(MATERIALS PROVIDED)

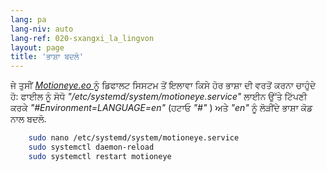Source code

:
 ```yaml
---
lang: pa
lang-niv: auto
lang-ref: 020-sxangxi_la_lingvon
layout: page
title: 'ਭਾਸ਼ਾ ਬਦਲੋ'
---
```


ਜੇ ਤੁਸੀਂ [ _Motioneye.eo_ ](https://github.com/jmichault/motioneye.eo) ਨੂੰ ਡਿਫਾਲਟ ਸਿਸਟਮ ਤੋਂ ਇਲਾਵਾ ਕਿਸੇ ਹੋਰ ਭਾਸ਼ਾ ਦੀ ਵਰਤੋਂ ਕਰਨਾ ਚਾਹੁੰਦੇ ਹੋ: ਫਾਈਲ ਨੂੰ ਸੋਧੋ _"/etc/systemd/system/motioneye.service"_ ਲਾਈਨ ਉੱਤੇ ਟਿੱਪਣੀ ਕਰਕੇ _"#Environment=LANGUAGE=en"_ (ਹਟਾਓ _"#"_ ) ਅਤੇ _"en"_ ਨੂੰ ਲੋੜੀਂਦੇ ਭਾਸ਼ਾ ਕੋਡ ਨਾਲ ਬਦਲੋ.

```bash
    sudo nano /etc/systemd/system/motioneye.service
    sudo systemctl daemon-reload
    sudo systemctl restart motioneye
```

(End MATERIALS PROVIDED)
(MATERIALS PROVIDED)

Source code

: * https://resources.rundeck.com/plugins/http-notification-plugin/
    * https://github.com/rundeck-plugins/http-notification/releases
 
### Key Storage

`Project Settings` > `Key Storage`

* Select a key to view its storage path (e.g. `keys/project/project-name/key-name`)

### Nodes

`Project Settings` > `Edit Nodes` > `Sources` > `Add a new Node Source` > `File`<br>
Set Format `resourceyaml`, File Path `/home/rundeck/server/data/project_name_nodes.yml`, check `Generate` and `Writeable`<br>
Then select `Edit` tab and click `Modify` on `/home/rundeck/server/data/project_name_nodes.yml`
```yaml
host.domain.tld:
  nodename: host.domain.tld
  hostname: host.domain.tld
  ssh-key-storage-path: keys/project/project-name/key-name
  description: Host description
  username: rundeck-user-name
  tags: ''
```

(End MATERIALS PROVIDED)

■ WHAT YOU SHOULD DO: For each line above that holds the string "plugins", provide a copy of that line.

■ ANSWER:
: * https://resources.rundeck.com/plugins/http-notification-plugin/
    * https://github.com/rundeck-plugins/http-notification/releases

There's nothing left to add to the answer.